The Italians are a mercurial people. If they are more easily cast down by defeat than we British, they are more easily encouraged by even the distant prospect of victory, and they react to influences that would leave us unmoved. The coarse insults of the enemy press were everywhere angrily quoted, and the national spirit rose to a red glow of passion. The Socialists Turati and Treves,—the latter the author of the famous phrase, “nessuno in trincee quest’ inverno,"[1]—who before Caporetto had criticised the war as aggressive, imperialist and unnecessary, said now that all Italians must unite and fight on to drive back the invader from Italian soil. And cool brains, such as Nitti and Einaudi, reinforced all this with logical demonstrations of the economic impossibility of a separate peace, with the enemy Powers strained to the utmost by the blockade and Italy dependent on the Allies for shipping, food and coal. The Germans would have done far more wisely, if, instead of attacking, they had aimed only at holding the Italian Army along its old line.
[Footnote 1: “No one in the trenches this winter.”]
I walked on from Quarto to Nervi and, as it was getting dark, I decided to take a tram for the last few kilometres.
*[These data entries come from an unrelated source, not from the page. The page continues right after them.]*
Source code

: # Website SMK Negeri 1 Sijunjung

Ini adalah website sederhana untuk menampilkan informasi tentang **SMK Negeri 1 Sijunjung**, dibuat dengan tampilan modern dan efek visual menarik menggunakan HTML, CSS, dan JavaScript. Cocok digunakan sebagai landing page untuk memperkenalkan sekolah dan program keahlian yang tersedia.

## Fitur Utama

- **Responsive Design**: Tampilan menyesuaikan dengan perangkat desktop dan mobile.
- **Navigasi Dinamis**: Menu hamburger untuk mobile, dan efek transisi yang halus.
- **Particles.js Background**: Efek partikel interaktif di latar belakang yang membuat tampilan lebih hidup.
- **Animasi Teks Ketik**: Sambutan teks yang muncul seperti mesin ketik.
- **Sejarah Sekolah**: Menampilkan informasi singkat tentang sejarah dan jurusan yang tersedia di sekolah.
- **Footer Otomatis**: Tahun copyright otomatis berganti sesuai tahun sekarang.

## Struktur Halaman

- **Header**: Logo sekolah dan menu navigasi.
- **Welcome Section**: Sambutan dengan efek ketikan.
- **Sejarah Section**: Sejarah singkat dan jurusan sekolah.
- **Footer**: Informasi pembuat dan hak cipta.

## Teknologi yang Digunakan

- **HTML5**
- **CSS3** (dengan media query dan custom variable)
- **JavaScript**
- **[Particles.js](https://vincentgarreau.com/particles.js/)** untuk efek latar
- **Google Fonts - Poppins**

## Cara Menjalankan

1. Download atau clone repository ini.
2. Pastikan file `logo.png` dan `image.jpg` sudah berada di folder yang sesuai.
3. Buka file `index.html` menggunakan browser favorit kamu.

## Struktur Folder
But all the trams were standing still, the current having been switched off for several hours. So I stood on the step of a tram and talked to the conductor about the war, and tried to cheer him up by telling him that the Germans were on their last legs, and were making their last great effort, and that the Allies had only to hold together a little longer, and throw sufficient force against the enemy here in Italy, in order to see a far bigger and more precipitate and disastrous retreat than Caporetto, and next time in the other direction. All this I not only said, but firmly believed (and it all came true within a year). At first he was very despondent, but he warmed up as I proceeded, and began to gesticulate again and regain animation and compliment me on my Italian. And then the current also was restored, and the tram moved on, and we came to Nervi, where I dined well and slept at the Albergo Cristoforo Colombo. I am not in general an admirer of palm trees, but they are sometimes impressive in the dusk, towering over one’s head, as they do at Nervi, in the long mixed avenue of palms and orange trees which leads down to the station from the town.
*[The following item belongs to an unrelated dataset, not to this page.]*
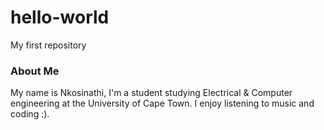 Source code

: # hello-world
My first repository
### About Me
My name is Nkosinathi, I'm a student studying Electrical & Computer engineering at the University of Cape Town. I enjoy listening to music and coding :).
Next morning I got up early and walked back towards Genoa along the Via Marina. The sun was shining on the sea and the dark rocks, the stone pines and the great aloes and the brightly coloured villas. There was an exhilaration in the air and I was in the midst of beauty, and, for the first time for many days, I was for a little while really happy. Later on I took a tram back to Genoa, and walked up to the tall lighthouse on the further side of the town, and looked westward at the great curve of the shore, beyond the breakwater and the sands.